** What you should do **
Filter the listing below, keeping every line that holds "Correct".

** Data for the task **
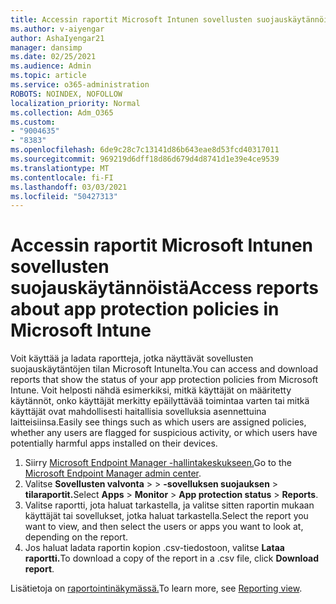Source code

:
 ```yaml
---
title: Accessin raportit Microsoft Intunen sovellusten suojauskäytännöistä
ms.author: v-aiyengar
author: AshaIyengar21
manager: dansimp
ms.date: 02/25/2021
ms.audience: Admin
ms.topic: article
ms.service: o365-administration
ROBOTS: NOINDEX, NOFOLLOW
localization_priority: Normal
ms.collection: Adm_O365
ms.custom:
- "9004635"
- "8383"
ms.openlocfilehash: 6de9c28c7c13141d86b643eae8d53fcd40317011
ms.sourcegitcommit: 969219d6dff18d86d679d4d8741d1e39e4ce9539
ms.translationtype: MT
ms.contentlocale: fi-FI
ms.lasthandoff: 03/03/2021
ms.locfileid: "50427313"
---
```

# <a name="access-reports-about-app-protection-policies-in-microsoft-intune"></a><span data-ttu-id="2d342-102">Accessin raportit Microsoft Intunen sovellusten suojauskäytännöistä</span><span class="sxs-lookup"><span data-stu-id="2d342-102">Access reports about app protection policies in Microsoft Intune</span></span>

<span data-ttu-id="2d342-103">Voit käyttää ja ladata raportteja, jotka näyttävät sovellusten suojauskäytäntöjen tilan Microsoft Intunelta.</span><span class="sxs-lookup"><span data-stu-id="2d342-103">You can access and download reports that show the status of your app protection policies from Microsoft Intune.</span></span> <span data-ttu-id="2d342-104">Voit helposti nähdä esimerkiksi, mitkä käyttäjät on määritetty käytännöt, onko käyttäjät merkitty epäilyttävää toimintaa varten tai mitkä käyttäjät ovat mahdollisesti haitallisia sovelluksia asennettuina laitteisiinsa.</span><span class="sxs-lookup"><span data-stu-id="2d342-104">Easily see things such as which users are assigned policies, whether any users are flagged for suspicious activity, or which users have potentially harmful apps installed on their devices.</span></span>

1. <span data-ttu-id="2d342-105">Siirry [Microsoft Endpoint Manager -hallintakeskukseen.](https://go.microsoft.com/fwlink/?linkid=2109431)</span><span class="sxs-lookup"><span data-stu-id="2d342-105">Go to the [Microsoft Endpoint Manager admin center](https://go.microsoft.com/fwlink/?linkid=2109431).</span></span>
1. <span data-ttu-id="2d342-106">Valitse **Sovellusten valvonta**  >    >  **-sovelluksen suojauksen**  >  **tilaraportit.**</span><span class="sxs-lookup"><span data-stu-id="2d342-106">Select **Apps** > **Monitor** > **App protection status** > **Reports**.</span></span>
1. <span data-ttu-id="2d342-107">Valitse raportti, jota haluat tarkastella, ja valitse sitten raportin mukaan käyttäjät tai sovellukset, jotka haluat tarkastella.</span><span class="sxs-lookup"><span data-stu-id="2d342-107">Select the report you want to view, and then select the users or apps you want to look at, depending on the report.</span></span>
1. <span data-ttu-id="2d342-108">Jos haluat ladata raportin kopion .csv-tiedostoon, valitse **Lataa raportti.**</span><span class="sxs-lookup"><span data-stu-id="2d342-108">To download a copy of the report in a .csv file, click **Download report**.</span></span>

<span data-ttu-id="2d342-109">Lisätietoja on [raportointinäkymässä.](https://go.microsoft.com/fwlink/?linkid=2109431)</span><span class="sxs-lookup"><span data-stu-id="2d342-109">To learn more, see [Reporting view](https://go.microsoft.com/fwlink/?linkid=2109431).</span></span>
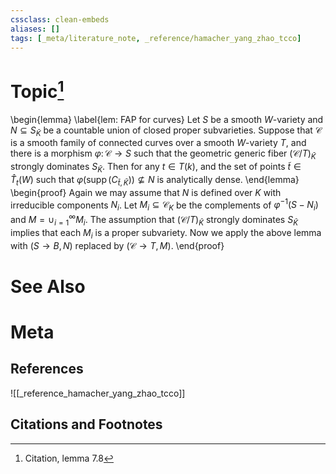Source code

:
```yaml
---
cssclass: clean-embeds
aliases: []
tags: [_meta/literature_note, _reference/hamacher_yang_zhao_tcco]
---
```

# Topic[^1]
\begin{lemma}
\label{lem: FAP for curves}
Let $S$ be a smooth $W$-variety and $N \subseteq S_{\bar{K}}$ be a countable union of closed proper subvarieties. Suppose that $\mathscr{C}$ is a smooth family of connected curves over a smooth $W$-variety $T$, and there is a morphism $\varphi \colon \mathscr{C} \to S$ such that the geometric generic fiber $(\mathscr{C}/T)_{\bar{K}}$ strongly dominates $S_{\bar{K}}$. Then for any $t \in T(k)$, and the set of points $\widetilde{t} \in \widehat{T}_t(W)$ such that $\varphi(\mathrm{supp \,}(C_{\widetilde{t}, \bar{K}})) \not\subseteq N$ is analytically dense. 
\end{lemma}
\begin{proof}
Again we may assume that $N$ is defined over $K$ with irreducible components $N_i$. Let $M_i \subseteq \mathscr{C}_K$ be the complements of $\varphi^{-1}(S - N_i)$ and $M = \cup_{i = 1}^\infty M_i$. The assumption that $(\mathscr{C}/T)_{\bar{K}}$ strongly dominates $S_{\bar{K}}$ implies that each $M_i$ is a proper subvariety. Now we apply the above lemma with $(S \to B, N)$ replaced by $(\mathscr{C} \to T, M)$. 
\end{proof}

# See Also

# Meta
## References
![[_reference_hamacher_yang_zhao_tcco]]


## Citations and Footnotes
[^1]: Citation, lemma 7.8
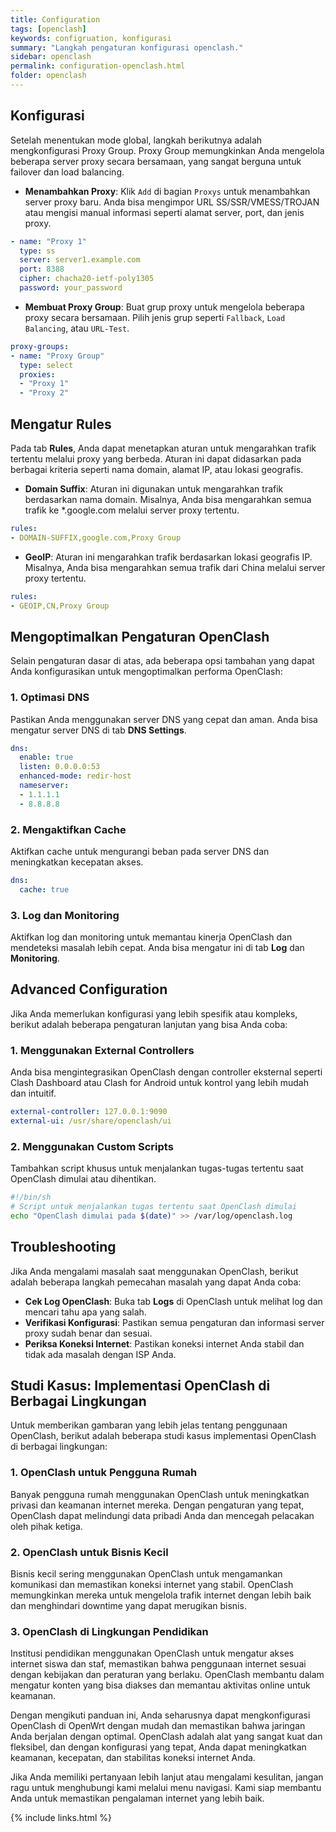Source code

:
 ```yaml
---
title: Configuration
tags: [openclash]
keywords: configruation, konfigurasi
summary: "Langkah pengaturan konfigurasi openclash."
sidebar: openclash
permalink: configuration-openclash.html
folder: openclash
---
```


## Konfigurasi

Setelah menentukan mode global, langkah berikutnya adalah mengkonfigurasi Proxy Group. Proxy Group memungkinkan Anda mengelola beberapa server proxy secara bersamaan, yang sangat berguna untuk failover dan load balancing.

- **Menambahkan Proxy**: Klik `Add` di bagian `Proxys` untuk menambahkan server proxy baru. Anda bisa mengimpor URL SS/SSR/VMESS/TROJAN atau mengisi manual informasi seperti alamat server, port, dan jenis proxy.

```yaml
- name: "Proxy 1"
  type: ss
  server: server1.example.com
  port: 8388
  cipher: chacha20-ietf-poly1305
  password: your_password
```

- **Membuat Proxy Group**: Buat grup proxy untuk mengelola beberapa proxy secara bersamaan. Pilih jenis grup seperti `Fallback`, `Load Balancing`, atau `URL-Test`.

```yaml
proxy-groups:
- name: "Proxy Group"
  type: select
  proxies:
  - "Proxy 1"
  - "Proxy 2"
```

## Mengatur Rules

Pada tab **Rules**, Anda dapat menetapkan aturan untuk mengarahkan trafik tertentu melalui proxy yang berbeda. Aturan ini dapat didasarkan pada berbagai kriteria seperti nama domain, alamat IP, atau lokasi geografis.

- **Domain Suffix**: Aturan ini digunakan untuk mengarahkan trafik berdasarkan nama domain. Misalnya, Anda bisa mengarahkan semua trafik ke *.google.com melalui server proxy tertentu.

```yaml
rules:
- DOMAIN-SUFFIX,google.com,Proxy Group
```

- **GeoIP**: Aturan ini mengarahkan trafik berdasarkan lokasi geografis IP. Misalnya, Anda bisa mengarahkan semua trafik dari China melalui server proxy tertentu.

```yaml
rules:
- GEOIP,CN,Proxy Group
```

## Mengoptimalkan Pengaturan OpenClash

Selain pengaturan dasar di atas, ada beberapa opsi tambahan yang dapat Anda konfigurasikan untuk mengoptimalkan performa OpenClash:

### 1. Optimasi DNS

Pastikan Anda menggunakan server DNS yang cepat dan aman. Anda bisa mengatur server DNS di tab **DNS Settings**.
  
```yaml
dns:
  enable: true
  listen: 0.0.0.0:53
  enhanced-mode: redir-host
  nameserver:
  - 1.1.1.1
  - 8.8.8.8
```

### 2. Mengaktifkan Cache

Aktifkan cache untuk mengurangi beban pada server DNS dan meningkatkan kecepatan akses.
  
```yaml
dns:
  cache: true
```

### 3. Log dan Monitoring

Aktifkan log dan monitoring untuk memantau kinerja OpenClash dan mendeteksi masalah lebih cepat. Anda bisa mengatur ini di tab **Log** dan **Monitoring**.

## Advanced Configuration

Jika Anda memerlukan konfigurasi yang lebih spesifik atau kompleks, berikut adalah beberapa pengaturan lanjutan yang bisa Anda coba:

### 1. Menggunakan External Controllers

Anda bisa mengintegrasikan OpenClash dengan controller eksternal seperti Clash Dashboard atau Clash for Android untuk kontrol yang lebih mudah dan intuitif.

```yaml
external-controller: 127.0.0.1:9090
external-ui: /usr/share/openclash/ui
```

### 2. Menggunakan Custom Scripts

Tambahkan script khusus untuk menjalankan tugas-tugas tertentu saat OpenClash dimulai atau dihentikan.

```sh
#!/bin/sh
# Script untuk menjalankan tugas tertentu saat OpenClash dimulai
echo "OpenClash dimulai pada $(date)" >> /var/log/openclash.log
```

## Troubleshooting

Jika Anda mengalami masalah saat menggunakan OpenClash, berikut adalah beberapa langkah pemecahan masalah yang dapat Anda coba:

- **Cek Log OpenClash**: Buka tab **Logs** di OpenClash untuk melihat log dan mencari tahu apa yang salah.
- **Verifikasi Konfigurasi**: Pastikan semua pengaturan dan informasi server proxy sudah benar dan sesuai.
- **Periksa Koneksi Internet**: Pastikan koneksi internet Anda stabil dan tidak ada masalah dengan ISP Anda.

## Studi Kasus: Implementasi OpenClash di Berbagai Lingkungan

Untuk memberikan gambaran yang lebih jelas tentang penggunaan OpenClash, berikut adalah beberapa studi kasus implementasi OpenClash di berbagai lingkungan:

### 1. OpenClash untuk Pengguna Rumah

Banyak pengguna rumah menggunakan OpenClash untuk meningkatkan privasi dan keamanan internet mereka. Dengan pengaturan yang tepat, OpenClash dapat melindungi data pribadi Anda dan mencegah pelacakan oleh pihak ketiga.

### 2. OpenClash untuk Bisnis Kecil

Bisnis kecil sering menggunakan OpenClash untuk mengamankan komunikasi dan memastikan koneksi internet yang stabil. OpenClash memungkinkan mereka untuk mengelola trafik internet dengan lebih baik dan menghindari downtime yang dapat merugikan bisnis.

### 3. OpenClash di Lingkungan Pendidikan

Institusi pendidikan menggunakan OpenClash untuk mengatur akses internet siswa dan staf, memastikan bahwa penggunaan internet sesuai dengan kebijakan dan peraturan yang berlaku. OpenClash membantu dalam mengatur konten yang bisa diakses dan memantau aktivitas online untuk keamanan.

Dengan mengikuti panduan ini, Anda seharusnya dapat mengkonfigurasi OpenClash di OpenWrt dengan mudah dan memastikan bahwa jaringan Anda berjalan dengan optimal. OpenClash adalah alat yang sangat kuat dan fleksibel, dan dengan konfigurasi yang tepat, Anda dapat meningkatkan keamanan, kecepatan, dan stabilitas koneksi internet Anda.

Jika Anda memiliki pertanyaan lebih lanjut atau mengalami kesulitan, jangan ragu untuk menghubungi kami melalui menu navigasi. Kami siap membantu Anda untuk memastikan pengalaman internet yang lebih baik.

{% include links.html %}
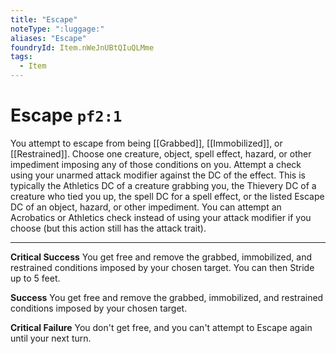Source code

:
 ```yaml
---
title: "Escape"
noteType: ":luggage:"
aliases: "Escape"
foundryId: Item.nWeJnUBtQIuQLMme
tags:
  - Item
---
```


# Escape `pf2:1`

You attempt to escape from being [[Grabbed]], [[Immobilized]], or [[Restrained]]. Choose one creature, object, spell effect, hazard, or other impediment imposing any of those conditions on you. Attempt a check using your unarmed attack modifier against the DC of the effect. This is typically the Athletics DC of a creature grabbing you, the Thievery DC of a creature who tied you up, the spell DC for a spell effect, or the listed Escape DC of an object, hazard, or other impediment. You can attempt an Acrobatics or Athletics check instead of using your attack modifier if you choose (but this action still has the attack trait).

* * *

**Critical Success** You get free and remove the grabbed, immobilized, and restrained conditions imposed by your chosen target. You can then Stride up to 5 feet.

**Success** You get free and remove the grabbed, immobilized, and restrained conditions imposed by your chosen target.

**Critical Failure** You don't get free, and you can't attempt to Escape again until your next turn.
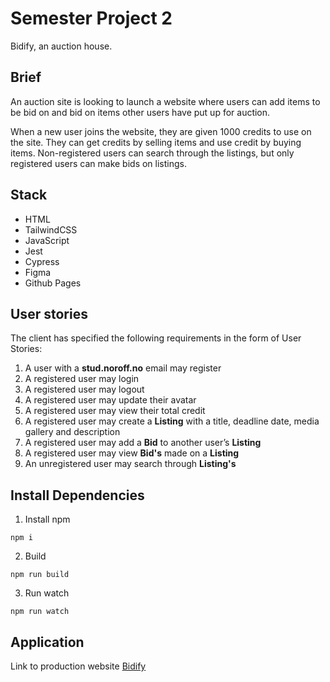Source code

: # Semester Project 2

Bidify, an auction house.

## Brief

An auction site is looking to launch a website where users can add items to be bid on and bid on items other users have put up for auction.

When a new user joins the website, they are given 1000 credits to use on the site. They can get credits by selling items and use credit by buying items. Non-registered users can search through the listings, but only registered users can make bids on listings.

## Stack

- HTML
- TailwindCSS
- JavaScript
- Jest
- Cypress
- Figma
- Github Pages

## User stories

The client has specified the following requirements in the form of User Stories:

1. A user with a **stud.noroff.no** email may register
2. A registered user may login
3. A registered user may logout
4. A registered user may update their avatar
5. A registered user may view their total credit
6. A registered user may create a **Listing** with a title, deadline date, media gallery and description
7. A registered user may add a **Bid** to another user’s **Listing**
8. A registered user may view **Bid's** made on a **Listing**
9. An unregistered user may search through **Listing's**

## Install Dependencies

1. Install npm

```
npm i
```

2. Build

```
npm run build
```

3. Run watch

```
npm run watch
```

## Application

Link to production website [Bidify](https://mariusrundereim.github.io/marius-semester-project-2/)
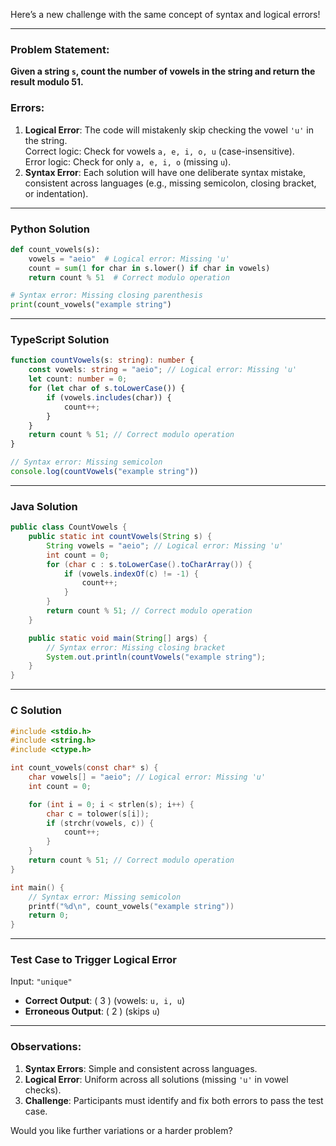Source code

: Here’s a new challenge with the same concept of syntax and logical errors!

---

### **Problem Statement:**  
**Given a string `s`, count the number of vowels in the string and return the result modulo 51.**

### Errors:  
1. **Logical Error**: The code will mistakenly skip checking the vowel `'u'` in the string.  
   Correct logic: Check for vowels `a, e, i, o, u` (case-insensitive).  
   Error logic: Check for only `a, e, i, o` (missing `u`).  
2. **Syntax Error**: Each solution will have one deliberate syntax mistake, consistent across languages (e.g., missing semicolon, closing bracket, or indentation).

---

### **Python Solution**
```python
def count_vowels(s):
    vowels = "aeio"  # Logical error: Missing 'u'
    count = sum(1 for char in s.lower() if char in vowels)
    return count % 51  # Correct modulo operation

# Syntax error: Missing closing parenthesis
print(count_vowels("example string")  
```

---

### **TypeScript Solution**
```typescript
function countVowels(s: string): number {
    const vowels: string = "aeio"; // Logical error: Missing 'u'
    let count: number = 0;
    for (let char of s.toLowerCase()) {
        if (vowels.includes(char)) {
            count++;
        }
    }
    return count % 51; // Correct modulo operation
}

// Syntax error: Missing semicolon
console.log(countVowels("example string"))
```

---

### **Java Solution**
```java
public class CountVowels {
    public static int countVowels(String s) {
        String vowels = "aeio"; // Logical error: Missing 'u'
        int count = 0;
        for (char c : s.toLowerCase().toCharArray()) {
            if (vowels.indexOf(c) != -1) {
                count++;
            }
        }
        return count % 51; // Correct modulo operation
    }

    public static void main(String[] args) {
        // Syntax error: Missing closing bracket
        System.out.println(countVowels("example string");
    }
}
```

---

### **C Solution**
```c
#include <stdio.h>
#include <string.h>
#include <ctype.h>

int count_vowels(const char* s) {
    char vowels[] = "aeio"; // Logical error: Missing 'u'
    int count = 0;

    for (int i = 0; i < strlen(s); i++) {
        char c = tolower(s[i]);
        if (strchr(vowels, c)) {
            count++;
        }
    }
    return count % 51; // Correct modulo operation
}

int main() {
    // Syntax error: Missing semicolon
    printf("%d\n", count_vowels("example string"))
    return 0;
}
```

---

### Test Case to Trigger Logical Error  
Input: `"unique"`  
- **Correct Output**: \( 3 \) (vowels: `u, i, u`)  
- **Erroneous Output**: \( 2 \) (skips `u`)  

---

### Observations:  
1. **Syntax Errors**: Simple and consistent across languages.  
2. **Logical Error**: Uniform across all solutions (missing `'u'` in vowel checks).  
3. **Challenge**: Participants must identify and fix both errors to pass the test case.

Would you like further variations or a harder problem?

** Output of the task **
   Correct logic: Check for vowels `a, e, i, o, u` (case-insensitive).  
    return count % 51  # Correct modulo operation
    return count % 51; // Correct modulo operation
        return count % 51; // Correct modulo operation
    return count % 51; // Correct modulo operation
- **Correct Output**: \( 3 \) (vowels: `u, i, u`)  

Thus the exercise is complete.